About this task: Below are the records; copy every line in them that holds the string "Software".

Records supplied:
↓
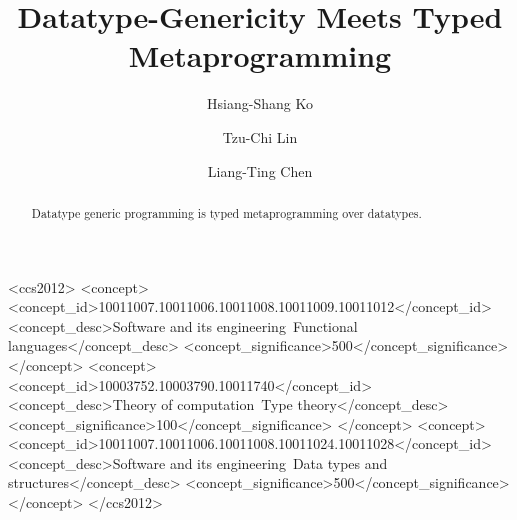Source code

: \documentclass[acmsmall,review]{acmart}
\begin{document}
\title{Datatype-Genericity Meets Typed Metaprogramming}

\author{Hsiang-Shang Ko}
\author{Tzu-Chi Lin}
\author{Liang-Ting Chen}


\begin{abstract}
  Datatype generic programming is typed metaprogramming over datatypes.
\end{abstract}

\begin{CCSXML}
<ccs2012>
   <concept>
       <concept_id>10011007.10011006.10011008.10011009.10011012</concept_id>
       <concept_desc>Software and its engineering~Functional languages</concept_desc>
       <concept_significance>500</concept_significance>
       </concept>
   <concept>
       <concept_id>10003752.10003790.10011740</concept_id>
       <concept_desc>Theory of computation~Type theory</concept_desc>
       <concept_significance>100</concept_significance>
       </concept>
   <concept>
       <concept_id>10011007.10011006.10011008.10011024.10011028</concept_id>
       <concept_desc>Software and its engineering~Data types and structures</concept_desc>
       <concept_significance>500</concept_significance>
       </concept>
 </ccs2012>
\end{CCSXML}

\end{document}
↑
↓
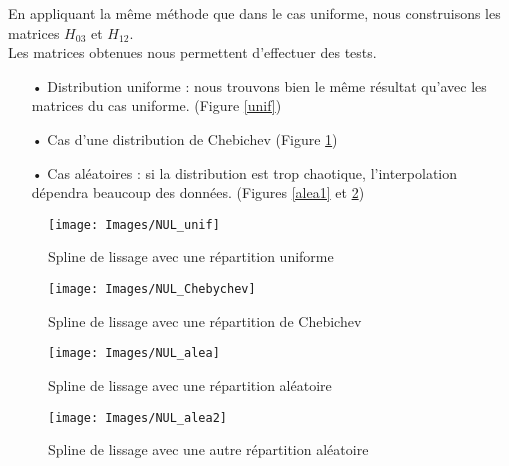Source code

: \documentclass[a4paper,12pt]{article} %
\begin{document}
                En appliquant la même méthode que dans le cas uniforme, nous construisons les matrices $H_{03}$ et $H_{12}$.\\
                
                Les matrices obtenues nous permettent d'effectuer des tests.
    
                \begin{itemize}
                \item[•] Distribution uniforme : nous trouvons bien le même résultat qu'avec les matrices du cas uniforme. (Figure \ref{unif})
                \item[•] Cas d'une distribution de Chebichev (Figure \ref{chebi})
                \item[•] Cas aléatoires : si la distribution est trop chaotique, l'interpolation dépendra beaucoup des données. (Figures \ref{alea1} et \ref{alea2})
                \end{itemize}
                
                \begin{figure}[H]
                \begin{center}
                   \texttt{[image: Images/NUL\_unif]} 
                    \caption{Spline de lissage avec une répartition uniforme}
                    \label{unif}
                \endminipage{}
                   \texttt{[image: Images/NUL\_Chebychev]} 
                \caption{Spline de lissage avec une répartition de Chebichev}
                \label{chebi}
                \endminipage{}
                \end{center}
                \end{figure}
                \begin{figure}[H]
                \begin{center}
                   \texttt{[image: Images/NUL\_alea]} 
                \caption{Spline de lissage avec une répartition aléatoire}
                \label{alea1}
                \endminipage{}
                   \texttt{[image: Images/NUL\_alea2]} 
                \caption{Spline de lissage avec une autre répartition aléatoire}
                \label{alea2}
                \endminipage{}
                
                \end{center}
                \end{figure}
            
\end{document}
↑
Answer:
       <concept_desc>Software and its engineering~Functional languages</concept_desc>
       <concept_desc>Software and its engineering~Data types and structures</concept_desc>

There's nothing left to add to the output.